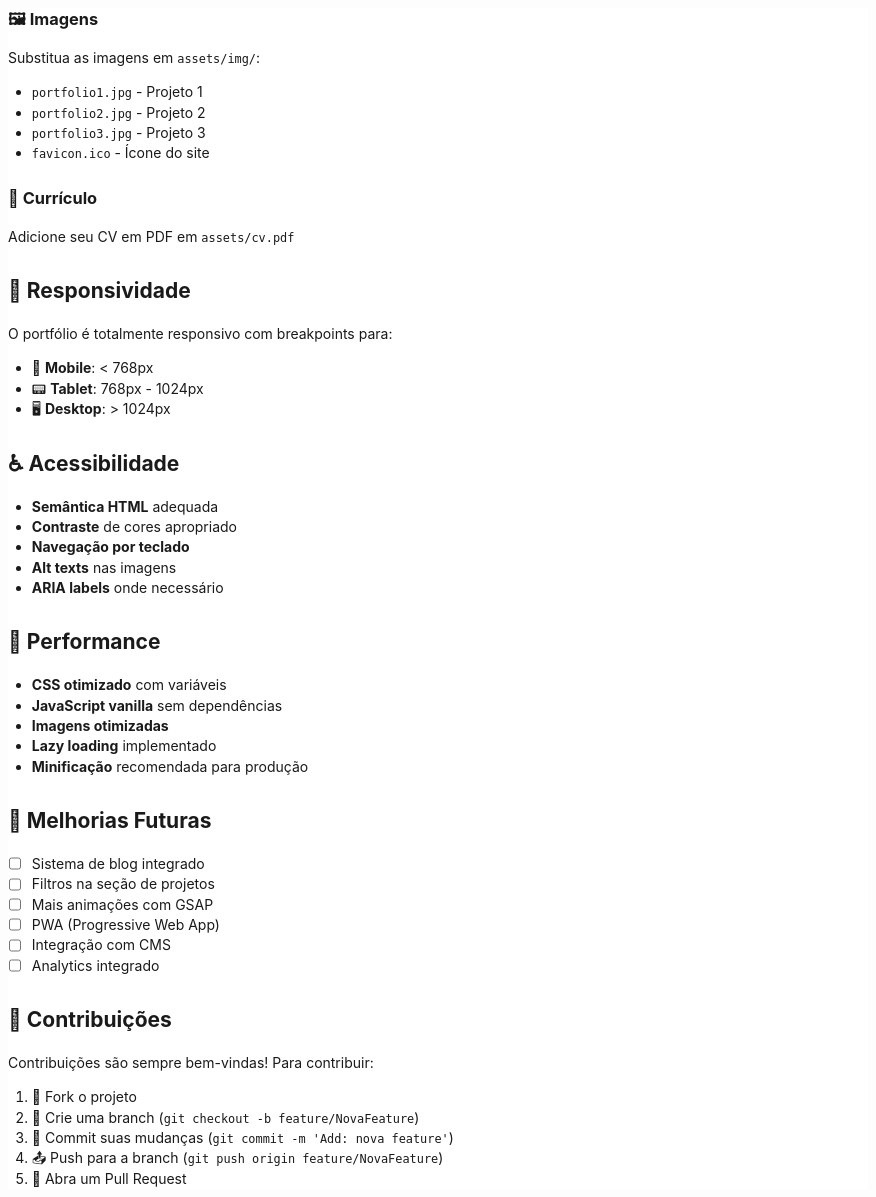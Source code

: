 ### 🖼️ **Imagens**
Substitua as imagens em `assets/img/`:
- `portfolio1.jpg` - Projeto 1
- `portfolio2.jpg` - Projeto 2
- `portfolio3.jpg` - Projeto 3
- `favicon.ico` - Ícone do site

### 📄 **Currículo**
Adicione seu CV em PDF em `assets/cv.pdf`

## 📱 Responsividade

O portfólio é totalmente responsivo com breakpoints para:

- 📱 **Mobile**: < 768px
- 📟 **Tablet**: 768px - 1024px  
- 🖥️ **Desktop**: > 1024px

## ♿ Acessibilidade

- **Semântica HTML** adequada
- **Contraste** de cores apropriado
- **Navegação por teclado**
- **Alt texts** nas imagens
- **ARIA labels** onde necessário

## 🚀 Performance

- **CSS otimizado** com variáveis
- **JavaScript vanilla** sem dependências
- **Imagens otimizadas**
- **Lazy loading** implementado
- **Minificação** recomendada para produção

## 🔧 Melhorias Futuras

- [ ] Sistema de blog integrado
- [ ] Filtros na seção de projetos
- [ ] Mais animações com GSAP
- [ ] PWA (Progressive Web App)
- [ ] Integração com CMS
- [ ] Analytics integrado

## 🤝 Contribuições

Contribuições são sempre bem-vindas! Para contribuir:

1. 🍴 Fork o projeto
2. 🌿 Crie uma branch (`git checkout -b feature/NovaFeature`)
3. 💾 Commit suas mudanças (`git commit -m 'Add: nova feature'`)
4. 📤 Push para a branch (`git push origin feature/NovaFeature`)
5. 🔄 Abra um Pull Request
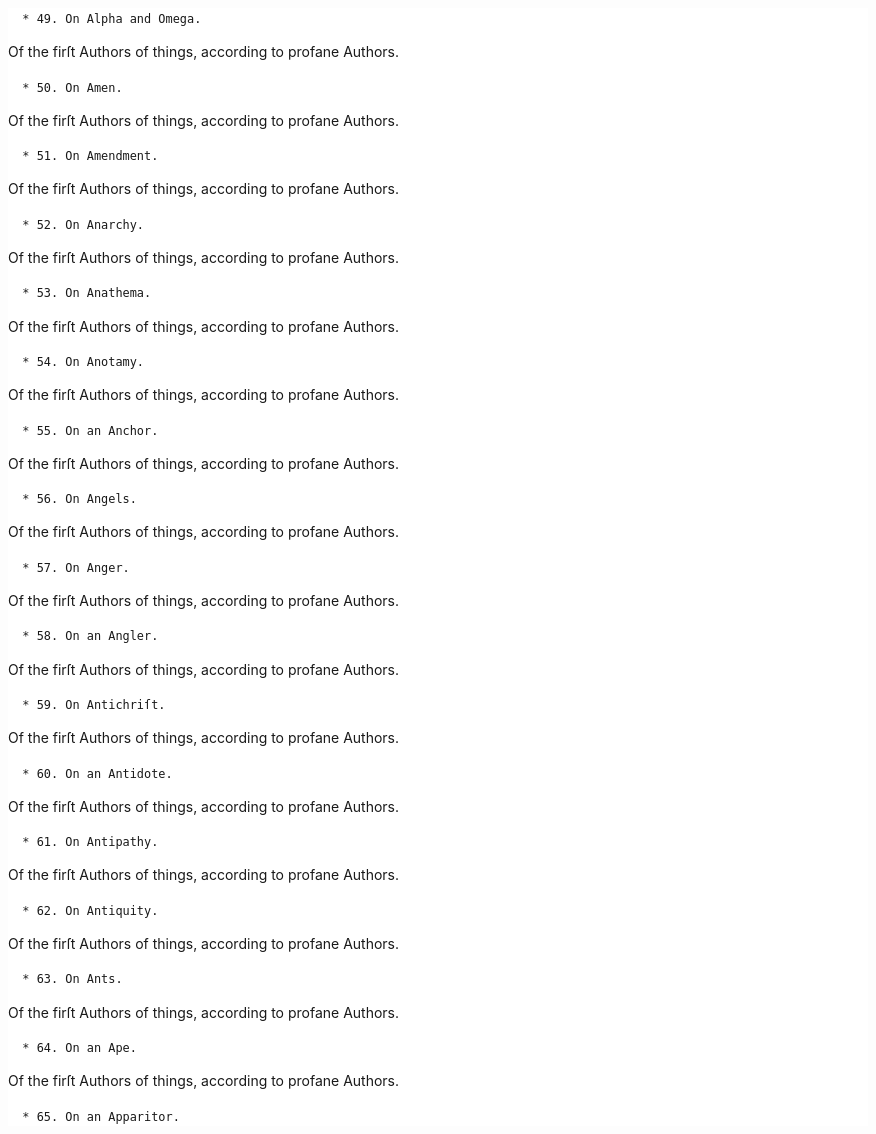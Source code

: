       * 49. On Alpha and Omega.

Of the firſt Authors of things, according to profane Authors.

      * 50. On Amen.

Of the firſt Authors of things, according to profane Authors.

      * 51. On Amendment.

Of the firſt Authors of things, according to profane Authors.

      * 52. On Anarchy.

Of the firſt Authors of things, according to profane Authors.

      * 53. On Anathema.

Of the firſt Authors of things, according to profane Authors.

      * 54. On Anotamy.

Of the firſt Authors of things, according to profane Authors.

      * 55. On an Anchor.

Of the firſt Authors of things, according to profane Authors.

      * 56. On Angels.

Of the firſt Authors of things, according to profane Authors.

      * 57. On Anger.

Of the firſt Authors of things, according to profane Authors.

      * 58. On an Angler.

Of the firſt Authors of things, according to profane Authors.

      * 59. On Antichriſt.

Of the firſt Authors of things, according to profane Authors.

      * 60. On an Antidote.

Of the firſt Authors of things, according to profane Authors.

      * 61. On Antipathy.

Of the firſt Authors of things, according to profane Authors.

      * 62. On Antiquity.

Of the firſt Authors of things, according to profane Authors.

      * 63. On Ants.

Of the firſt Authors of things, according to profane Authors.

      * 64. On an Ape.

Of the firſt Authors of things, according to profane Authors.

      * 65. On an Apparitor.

---

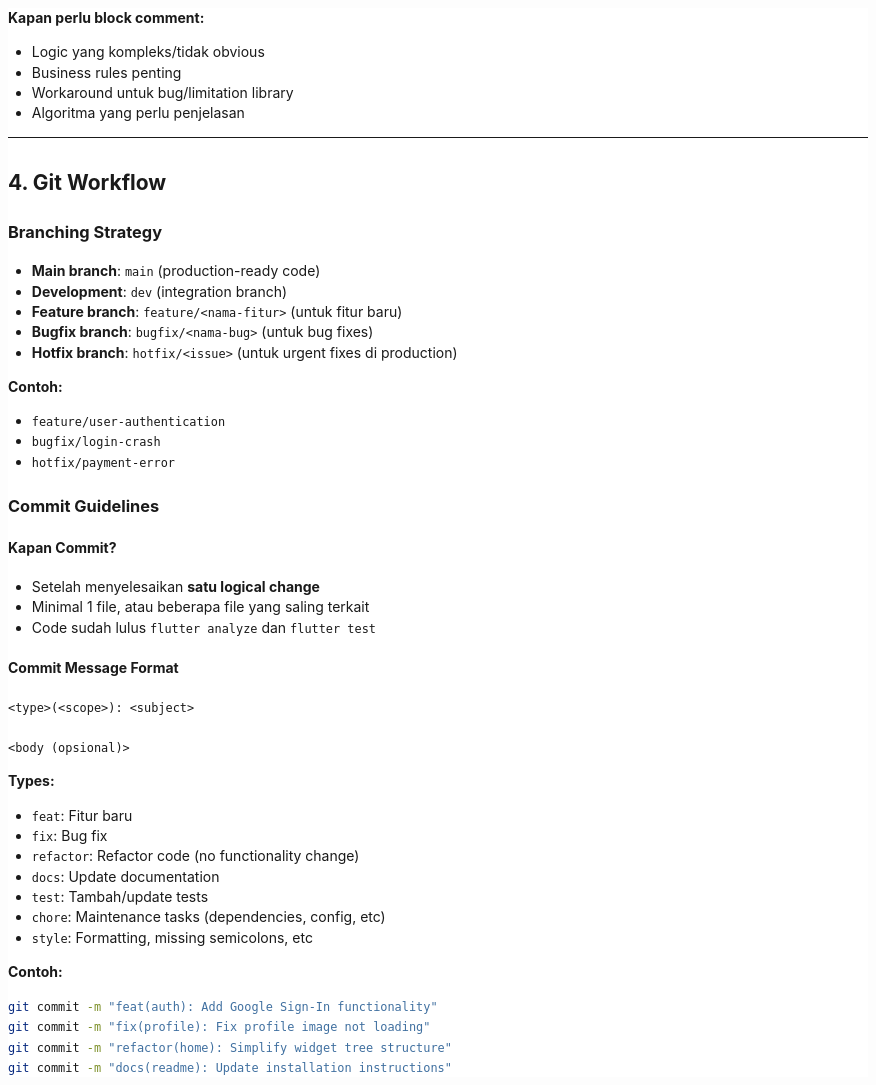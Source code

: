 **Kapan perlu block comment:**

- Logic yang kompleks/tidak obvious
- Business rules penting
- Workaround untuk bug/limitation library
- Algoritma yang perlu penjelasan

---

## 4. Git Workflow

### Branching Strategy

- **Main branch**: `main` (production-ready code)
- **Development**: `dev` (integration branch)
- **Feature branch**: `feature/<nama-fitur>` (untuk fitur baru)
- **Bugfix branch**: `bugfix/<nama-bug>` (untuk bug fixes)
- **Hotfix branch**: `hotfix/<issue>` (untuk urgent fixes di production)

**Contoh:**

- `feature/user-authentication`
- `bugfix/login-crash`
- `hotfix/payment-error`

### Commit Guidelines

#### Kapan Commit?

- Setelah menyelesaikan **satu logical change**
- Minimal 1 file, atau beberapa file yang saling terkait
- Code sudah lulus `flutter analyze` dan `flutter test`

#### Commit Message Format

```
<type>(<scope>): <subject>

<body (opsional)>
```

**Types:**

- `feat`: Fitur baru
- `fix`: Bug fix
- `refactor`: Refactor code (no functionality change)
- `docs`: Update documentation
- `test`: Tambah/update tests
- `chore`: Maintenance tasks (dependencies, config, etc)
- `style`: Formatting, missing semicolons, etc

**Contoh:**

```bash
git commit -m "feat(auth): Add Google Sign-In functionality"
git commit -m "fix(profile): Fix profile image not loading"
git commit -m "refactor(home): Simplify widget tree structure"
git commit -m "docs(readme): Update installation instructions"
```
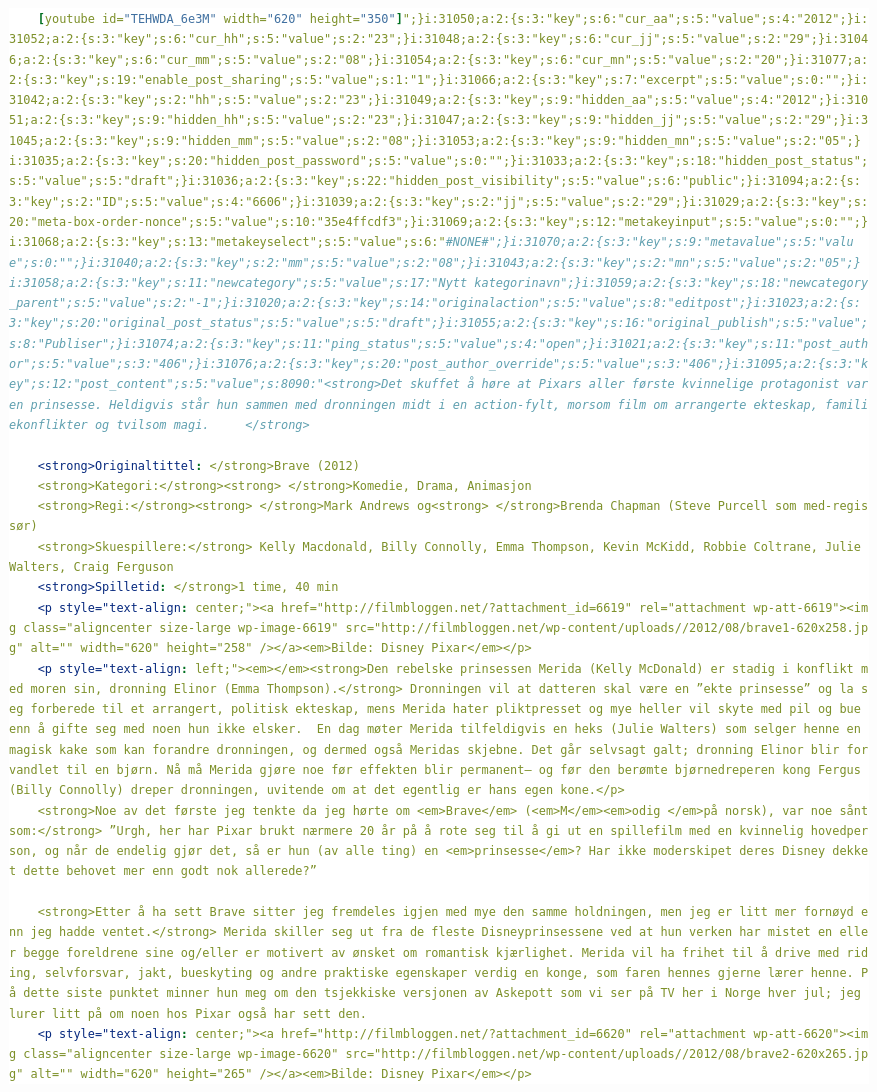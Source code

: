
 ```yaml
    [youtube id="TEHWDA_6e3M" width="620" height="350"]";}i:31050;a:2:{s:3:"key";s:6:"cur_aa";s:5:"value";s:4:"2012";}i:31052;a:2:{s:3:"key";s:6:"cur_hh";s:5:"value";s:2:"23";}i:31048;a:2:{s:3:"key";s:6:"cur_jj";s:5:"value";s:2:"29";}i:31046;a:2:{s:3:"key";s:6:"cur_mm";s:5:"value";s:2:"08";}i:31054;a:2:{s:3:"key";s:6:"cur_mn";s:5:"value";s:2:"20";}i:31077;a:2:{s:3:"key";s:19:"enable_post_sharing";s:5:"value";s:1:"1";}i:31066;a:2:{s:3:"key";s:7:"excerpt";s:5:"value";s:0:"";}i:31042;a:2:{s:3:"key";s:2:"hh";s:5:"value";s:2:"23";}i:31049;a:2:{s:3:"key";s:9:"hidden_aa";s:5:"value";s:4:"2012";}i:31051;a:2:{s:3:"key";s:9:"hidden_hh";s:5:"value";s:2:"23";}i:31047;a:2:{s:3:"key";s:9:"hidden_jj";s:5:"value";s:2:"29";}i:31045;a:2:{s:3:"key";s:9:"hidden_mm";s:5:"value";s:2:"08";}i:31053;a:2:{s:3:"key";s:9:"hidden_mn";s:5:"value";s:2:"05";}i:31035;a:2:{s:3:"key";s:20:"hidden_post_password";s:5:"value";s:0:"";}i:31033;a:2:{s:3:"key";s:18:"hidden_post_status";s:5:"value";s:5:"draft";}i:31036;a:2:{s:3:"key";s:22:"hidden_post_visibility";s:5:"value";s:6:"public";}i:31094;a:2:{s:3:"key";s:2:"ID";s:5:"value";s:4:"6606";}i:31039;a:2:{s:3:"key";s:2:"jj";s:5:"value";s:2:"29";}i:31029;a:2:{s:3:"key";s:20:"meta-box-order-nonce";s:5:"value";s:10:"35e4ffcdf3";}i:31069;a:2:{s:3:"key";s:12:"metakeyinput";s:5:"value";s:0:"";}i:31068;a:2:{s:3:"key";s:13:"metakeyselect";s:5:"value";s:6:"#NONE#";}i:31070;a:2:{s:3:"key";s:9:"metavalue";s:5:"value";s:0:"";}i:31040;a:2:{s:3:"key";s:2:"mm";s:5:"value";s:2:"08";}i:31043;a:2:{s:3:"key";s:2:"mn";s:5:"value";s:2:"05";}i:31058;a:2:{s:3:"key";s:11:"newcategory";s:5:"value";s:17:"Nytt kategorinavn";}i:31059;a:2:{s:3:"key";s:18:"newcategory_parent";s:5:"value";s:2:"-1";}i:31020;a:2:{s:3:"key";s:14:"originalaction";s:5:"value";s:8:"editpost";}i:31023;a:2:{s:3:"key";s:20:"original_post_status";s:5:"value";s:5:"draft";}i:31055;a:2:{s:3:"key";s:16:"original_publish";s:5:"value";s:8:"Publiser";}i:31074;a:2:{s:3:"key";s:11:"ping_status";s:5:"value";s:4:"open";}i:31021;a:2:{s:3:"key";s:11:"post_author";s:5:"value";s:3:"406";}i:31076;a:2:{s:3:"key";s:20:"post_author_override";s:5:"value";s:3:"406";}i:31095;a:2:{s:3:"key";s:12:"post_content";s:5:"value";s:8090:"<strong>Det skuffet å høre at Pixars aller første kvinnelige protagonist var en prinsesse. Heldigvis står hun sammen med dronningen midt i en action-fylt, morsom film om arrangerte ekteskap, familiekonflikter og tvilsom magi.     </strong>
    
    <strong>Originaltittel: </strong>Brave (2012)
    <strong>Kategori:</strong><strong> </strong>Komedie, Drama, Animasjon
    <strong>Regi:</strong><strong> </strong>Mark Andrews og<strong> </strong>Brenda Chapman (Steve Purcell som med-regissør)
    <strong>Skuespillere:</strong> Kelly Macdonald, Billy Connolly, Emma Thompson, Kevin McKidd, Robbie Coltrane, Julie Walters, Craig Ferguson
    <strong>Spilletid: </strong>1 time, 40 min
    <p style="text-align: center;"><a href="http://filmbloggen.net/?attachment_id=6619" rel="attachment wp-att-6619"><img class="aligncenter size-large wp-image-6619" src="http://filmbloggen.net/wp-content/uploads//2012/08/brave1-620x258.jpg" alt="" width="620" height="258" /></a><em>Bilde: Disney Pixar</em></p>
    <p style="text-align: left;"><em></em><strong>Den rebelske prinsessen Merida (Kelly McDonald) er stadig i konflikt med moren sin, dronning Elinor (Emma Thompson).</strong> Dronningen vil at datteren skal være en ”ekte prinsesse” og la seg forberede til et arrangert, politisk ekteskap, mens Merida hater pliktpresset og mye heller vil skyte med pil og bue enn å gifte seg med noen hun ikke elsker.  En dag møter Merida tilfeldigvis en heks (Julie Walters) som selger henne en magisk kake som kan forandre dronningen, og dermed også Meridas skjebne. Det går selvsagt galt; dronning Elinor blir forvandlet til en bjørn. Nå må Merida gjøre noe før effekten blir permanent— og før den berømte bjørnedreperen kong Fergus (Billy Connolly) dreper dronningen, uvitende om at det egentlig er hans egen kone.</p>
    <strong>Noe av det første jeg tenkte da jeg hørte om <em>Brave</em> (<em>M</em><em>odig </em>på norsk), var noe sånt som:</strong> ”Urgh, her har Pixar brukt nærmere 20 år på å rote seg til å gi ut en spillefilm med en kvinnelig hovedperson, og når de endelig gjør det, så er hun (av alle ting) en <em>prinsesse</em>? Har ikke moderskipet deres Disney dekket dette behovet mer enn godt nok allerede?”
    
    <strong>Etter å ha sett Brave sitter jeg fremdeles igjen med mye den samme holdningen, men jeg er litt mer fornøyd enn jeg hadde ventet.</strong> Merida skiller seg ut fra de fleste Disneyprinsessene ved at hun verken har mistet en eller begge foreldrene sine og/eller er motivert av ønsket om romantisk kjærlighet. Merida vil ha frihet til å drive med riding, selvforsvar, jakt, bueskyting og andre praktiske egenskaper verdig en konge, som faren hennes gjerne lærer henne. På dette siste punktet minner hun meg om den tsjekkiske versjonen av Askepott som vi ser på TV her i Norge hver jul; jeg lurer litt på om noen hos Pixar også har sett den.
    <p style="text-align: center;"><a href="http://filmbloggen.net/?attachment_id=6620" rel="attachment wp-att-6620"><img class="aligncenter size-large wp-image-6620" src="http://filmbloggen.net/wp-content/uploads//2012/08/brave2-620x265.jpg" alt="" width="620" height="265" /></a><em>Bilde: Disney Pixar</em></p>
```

...

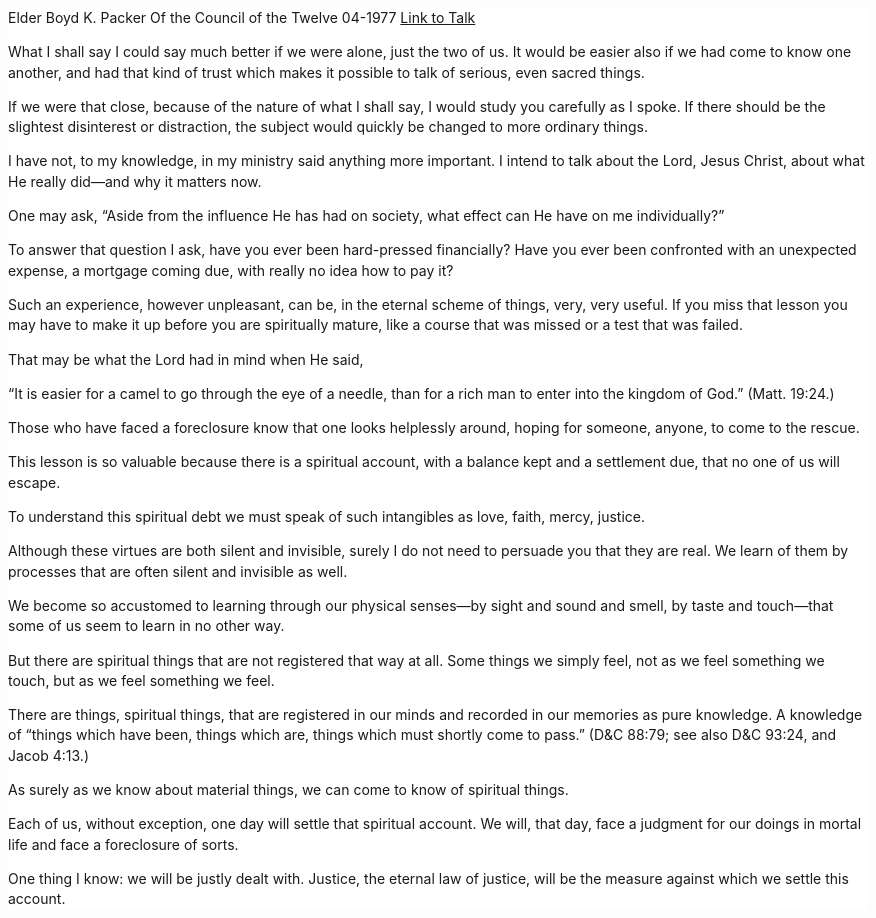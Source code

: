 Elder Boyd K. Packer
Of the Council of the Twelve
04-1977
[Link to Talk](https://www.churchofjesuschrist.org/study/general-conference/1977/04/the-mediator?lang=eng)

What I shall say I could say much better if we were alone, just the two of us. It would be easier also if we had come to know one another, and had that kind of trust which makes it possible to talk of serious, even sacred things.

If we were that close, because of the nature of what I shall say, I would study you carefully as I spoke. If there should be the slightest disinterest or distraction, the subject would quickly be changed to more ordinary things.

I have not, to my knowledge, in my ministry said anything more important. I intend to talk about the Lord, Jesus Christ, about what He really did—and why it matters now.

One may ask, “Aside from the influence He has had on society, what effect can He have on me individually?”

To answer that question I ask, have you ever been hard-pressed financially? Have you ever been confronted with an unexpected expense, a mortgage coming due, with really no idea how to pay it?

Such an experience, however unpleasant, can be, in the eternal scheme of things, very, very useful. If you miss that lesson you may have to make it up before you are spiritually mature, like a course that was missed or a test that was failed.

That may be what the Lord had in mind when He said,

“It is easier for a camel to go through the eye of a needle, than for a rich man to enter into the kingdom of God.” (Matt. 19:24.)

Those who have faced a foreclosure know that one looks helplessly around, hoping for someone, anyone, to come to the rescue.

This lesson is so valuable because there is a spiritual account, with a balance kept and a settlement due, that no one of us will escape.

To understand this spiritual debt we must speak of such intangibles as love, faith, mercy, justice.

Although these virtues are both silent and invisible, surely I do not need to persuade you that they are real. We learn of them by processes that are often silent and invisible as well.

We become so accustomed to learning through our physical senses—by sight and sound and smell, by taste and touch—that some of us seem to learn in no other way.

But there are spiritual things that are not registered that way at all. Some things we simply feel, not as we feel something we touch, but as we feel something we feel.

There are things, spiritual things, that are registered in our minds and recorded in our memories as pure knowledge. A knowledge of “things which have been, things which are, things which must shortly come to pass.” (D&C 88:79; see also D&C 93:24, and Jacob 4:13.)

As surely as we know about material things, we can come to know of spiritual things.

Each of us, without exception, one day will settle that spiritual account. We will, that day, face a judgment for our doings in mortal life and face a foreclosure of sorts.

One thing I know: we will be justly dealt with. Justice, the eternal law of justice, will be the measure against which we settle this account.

_Task details_. All lines above with the word "assets" need to be reported.

_Response to this task_.
Substitua as imagens em `assets/img/`:
Adicione seu CV em PDF em `assets/cv.pdf`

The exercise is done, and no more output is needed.